For the utmost in luxury and style, the 6-room Saba’s House (Riad Dar Saba) is a boutique hotel in the truest sense of the word. The only five-star hotel in the city, guests are treated to a feast for the eyes from the moment they step inside. The modern Moroccan décor is complimented with paintings from the personal collection of the owner, and guests can even visit the private gallery to get a better look. Each room is named and decorated after a famous celebrity that visited Tangier: think leopard print and gold accents in the Liz Taylor room, or guitars and colorful tiles in the Mick Jagger room.

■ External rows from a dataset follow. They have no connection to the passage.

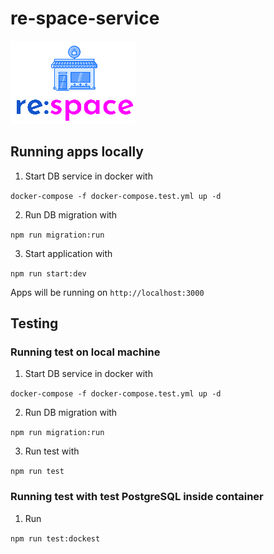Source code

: # re-space-service
![Logo](/public/images/logo.png)

## Running apps locally
1. Start DB service in docker with
 
`docker-compose -f docker-compose.test.yml up -d`

2. Run DB migration with

`npm run migration:run`

3. Start application with 

`npm run start:dev`

Apps will be running on  `http://localhost:3000`

## Testing
### Running test on local machine
1. Start DB service in docker with 

`docker-compose -f docker-compose.test.yml up -d`

2. Run DB migration with 
 
`npm run migration:run`

3. Run test with

`npm run test`

### Running test with test PostgreSQL inside container
1. Run 

`npm run test:dockest`
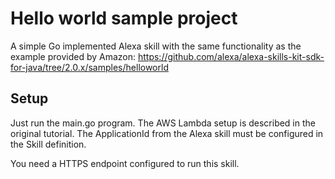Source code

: # Hello world sample project

A simple Go implemented Alexa skill with the same functionality as the example provided by Amazon:
https://github.com/alexa/alexa-skills-kit-sdk-for-java/tree/2.0.x/samples/helloworld 

## Setup

Just run the main.go program. The AWS Lambda setup is described in the original tutorial.
The ApplicationId from the Alexa skill must be configured in the Skill definition.

You need a HTTPS endpoint configured to run this skill.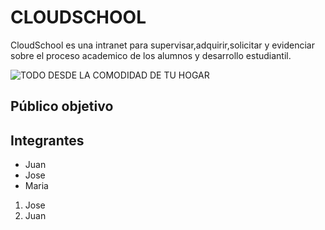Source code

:# CLOUDSCHOOL 

CloudSchool es una intranet para supervisar,adquirir,solicitar y evidenciar sobre el proceso academico de los alumnos y desarrollo estudiantil.

![TODO DESDE LA COMODIDAD DE TU HOGAR](https://www.pinterest.com/pin/381398662165700241/ ) 

## Público objetivo



## Integrantes

* Juan
* Jose
* Maria

1. Jose
2. Juan
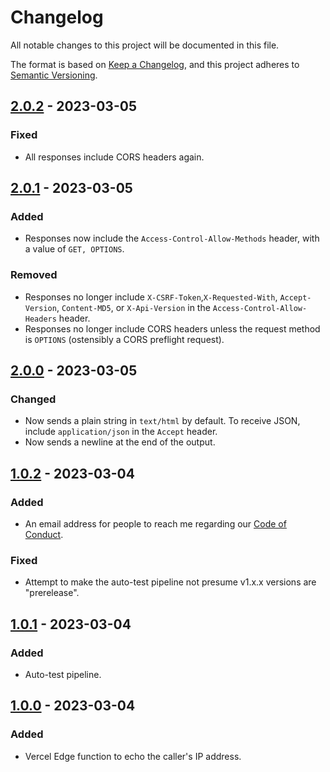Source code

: # Changelog

All notable changes to this project will be documented in this file.

The format is based on [Keep a Changelog](https://keepachangelog.com/en/1.0.0/),
and this project adheres to [Semantic Versioning](https://semver.org/spec/v2.0.0.html).

## [2.0.2] - 2023-03-05

### Fixed

- All responses include CORS headers again.

## [2.0.1] - 2023-03-05

### Added

- Responses now include the `Access-Control-Allow-Methods` header, with a value of `GET, OPTIONS`.

### Removed

- Responses no longer include `X-CSRF-Token`,`X-Requested-With`, `Accept-Version`, `Content-MD5`, or `X-Api-Version` in the `Access-Control-Allow-Headers` header.
- Responses no longer include CORS headers unless the request method is `OPTIONS` (ostensibly a CORS preflight request).

## [2.0.0] - 2023-03-05

### Changed

- Now sends a plain string in `text/html` by default. To receive JSON, include `application/json` in the `Accept` header.
- Now sends a newline at the end of the output.

## [1.0.2] - 2023-03-04

### Added

- An email address for people to reach me regarding our [Code of Conduct](/CODE_OF_CONDUCT.md).

### Fixed

- Attempt to make the auto-test pipeline not presume v1.x.x versions are "prerelease".

## [1.0.1] - 2023-03-04

### Added

- Auto-test pipeline.

## [1.0.0] - 2023-03-04

### Added

- Vercel Edge function to echo the caller's IP address.

[2.0.2]: https://github.com/AverageHelper/ip-echo-vercel/compare/v2.0.1...v2.0.2
[2.0.1]: https://github.com/AverageHelper/ip-echo-vercel/compare/v2.0.0...v2.0.1
[2.0.0]: https://github.com/AverageHelper/ip-echo-vercel/compare/v1.0.2...v2.0.0
[1.0.2]: https://github.com/AverageHelper/ip-echo-vercel/compare/v1.0.1...v1.0.2
[1.0.1]: https://github.com/AverageHelper/ip-echo-vercel/compare/v1.0.0...v1.0.1
[1.0.0]: https://github.com/AverageHelper/ip-echo-vercel/releases/tag/v1.0.0
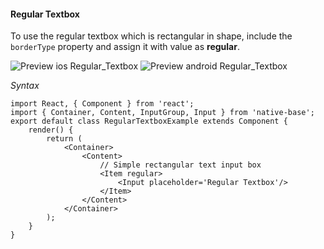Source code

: #### Regular Textbox

To use the regular textbox which is rectangular in shape, include the <code>borderType</code> property and assign it with value as **regular**.

![Preview ios Regular_Textbox](https://github.com/GeekyAnts/NativeBase-KitchenSink/raw/master/screenshots/ios/regularInput.png)
![Preview android Regular_Textbox](https://github.com/GeekyAnts/NativeBase-KitchenSink/raw/master/screenshots/android/regular.png)

*Syntax*        
<pre class="line-numbers"><code class="language-jsx">import React, { Component } from 'react';
import { Container, Content, InputGroup, Input } from 'native-base';
export default class RegularTextboxExample extends Component {
    render() {
        return (
            &lt;Container>
                &lt;Content>​
                    // Simple rectangular text input box
                    &lt;Item regular>
                        &lt;Input placeholder='Regular Textbox'/>
                    &lt;/Item>
                &lt;/Content>
            &lt;/Container>
        );
    }
}</code></pre><br />
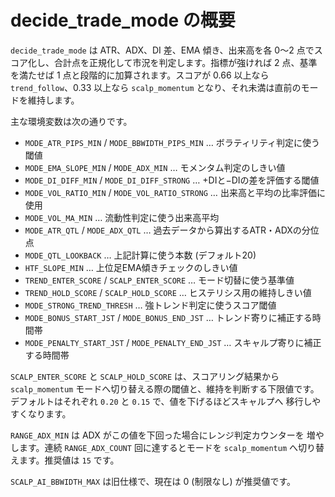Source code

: # decide_trade_mode の概要

`decide_trade_mode` は ATR、ADX、DI 差、EMA 傾き、出来高を各 0〜2 点でスコア化し、合計点を正規化して市況を判定します。指標が強ければ 2 点、基準を満たせば 1 点と段階的に加算されます。スコアが 0.66 以上なら `trend_follow`、0.33 以上なら `scalp_momentum` となり、それ未満は直前のモードを維持します。

主な環境変数は次の通りです。

- `MODE_ATR_PIPS_MIN` / `MODE_BBWIDTH_PIPS_MIN` … ボラティリティ判定に使う閾値
- `MODE_EMA_SLOPE_MIN` / `MODE_ADX_MIN` … モメンタム判定のしきい値
- `MODE_DI_DIFF_MIN` / `MODE_DI_DIFF_STRONG` … +DIと−DIの差を評価する閾値
- `MODE_VOL_RATIO_MIN` / `MODE_VOL_RATIO_STRONG` … 出来高と平均の比率評価に使用
- `MODE_VOL_MA_MIN` … 流動性判定に使う出来高平均
- `MODE_ATR_QTL` / `MODE_ADX_QTL` … 過去データから算出するATR・ADXの分位点
- `MODE_QTL_LOOKBACK` … 上記計算に使う本数 (デフォルト20)
- `HTF_SLOPE_MIN` … 上位足EMA傾きチェックのしきい値
- `TREND_ENTER_SCORE` / `SCALP_ENTER_SCORE` … モード切替に使う基準値
- `TREND_HOLD_SCORE` / `SCALP_HOLD_SCORE` … ヒステリシス用の維持しきい値
- `MODE_STRONG_TREND_THRESH` … 強トレンド判定に使うスコア閾値
- `MODE_BONUS_START_JST` / `MODE_BONUS_END_JST` … トレンド寄りに補正する時間帯
- `MODE_PENALTY_START_JST` / `MODE_PENALTY_END_JST` … スキャルプ寄りに補正する時間帯

`SCALP_ENTER_SCORE` と `SCALP_HOLD_SCORE` は、スコアリング結果から
`scalp_momentum` モードへ切り替える際の閾値と、維持を判断する下限値です。
デフォルトはそれぞれ `0.20` と `0.15` で、値を下げるほどスキャルプへ
移行しやすくなります。

`RANGE_ADX_MIN` は ADX がこの値を下回った場合にレンジ判定カウンターを
増やします。連続 `RANGE_ADX_COUNT` 回に達するとモードを
`scalp_momentum` へ切り替えます。推奨値は `15` です。

`SCALP_AI_BBWIDTH_MAX` は旧仕様で、現在は 0 (制限なし) が推奨値です。
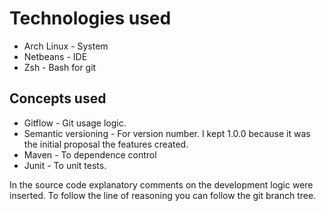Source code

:# Technologies used

* Arch Linux - System
* Netbeans - IDE
* Zsh - Bash for git

## Concepts used

* Gitflow - Git usage logic.
* Semantic versioning -  For version number. I kept 1.0.0 because it was the initial proposal the features created.
* Maven - To dependence control
* Junit - To unit tests.

In the source code explanatory comments on the development logic were inserted. To follow the line of reasoning you can follow the git branch tree.
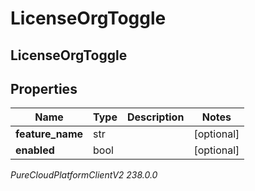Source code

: # LicenseOrgToggle

## LicenseOrgToggle

## Properties

|Name | Type | Description | Notes|
|------------ | ------------- | ------------- | -------------|
| **feature_name** | str |  | [optional] |
| **enabled** | bool |  | [optional] |



_PureCloudPlatformClientV2 238.0.0_
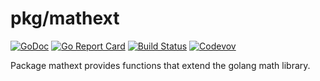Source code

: pkg/mathext
===========

[![GoDoc](https://godoc.org/github.com/weathersource/go-mathext?status.svg)](https://godoc.org/github.com/weathersource/go-mathext)
[![Go Report Card](https://goreportcard.com/badge/github.com/weathersource/go-mathext)](https://goreportcard.com/report/github.com/weathersource/go-mathext)
[![Build Status](https://travis-ci.org/weathersource/go-mathext.svg)](https://travis-ci.org/weathersource/go-mathext)
[![Codevov](https://codecov.io/gh/weathersource/go-mathext/branch/master/graphs/badge.svg)](https://codecov.io/gh/weathersource/go-mathext)

Package mathext provides functions that extend the golang math library.
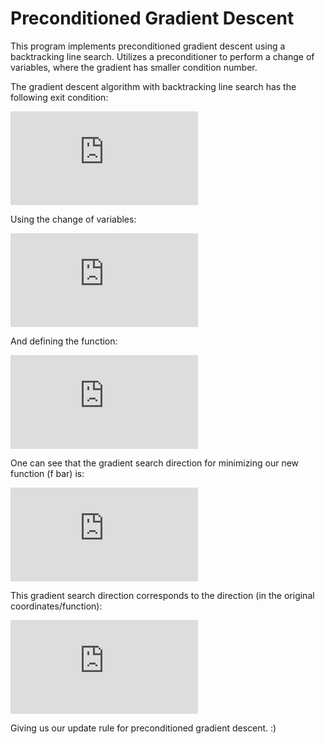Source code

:# Preconditioned Gradient Descent

This program implements preconditioned gradient descent using a backtracking line search. Utilizes a preconditioner to perform a change of variables, where the gradient has smaller condition number.

The gradient descent algorithm with backtracking line search has the following exit condition:

![](https://latex.codecogs.com/gif.latex?f%28x%20&plus;%20dt%20%5CDelta%20x%29%20-%20f%28x%29%20%5Cleq%20%5Calpha%20dt%20%5Cnablaf%28x%29%5ET%20%5CDelta%20x)

Using the change of variables:

![](https://latex.codecogs.com/gif.latex?%5Cbar%7Bx%7D%20%3D%20P%5E%7B%5Cfrac%7B1%7D%7B2%7D%7Dx)

And defining the function:

![](https://latex.codecogs.com/gif.latex?%5Cbar%7Bf%7D%28x%29%3Df%28P%5E%7B-%5Cfrac%7B1%7D%7B2%7D%7Dx%29)

One can see that the gradient search direction for minimizing our new function (f bar) is:

![](https://latex.codecogs.com/gif.latex?%5CDelta%20%5Cbar%7Bx%7D%3D-%5Cnabla%20%5Cbar%7Bf%7D%28%5Cbar%7Bx%7D%29%20%3D%20-P%5E%7B-%5Cfrac%7B1%7D%7B2%7D%7D%20%5Cnabla%20f%28P%5E%7B-%5Cfrac%7B1%7D%7B2%7D%7D%5Cbar%7Bx%7D%29%20%3D%20-P%5E%7B-%5Cfrac%7B1%7D%7B2%7D%7D%20%5Cnabla%20f%28x%29)

This gradient search direction corresponds to the direction (in the original coordinates/function):

![](https://latex.codecogs.com/gif.latex?%5CDelta%20x%20%3D%20P%5E%7B-%5Cfrac%7B1%7D%7B2%7D%7D%20%28%20-P%5E%7B-%5Cfrac%7B1%7D%7B2%7D%7D%20%5Cnabla%20f%28x%29%29%20%3D%20-P%5E%7B-1%7D%20%5Cnabla%20f%28x%29)

Giving us our update rule for preconditioned gradient descent. :)
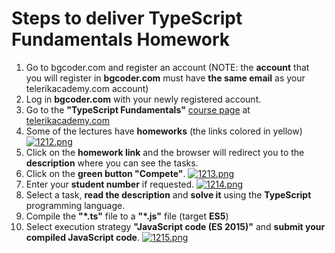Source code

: # Steps to deliver TypeScript Fundamentals Homework

 1. Go to bgcoder.com and register an account (NOTE: the **account** that you will register in **bgcoder.com** must have **the same email** as your telerikacademy.com account)
 2. Log in **bgcoder.com** with your newly registered account.
 3. Go to the **"TypeScript Fundamentals"** [course page](http://telerikacademy.com/Courses/Courses/Details/383) at [telerikacademy.com](http://telerikacademy.com/)
 4. Some of the lectures have **homeworks** (the links colored in yellow)
 	[![1212.png](http://s21.postimg.org/lvx2gz0bb/1212.png)](http://postimg.org/image/k443m2gyb/)
 5.  Click on the **homework link**  and the browser will redirect you to the **description** where you can see the tasks.
 6. Click on the **green button "Compete"**.
	[![1213.png](http://s18.postimg.org/hlsqvefjt/1213.png)](http://postimg.org/image/v2ppe9pv9/)
 7. Enter your  **student number** if requested.
 	[![1214.png](http://s21.postimg.org/ddkjjp5av/1214.png)](http://postimg.org/image/6aco42zv7/)
 8. Select a task, **read the description** and **solve it** using the **TypeScript** programming language.
 9. Compile the **"*.ts"** file to a **"*.js"** file (target **ES5**)
 10. Select execution strategy **"JavaScript code (ES 2015)"** and **submit your compiled JavaScript code**.
	[![1215.png](https://s16.postimg.org/7hz7btqnp/1215.png)](https://postimg.org/image/p80vwv48h/)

With plush accents, sprawling grounds, and an unbeatable view of the coast below, feel like a royal at Le Mirage. Located on the outskirts of Tangier, Le Mirage is a welcoming oasis of serene peace and quiet. Enjoy swimming in the infinity pool, relaxing at the spa after a day of exploring, or the 2 kilometers of private beach that surround the property. 

Last but certainly not least is the Banyan Tree Tamouda Bay, a stunning resort that blends the romanticism of a retreat with the charm of Morocco’s culture. Each of the villas at Tamouda Bay comes with a pool and make the perfect choice for a honeymoon getaway, or a reunion with family or friends.  In the resort’s own words, you’ll be whisked away to a “modern Moroccan sanctuary.”  

Paladar y Tomar is committed to finding the accommodation that best suits your personality, needs, and itinerary. For more information or to book, please don’t hesitate to reach out.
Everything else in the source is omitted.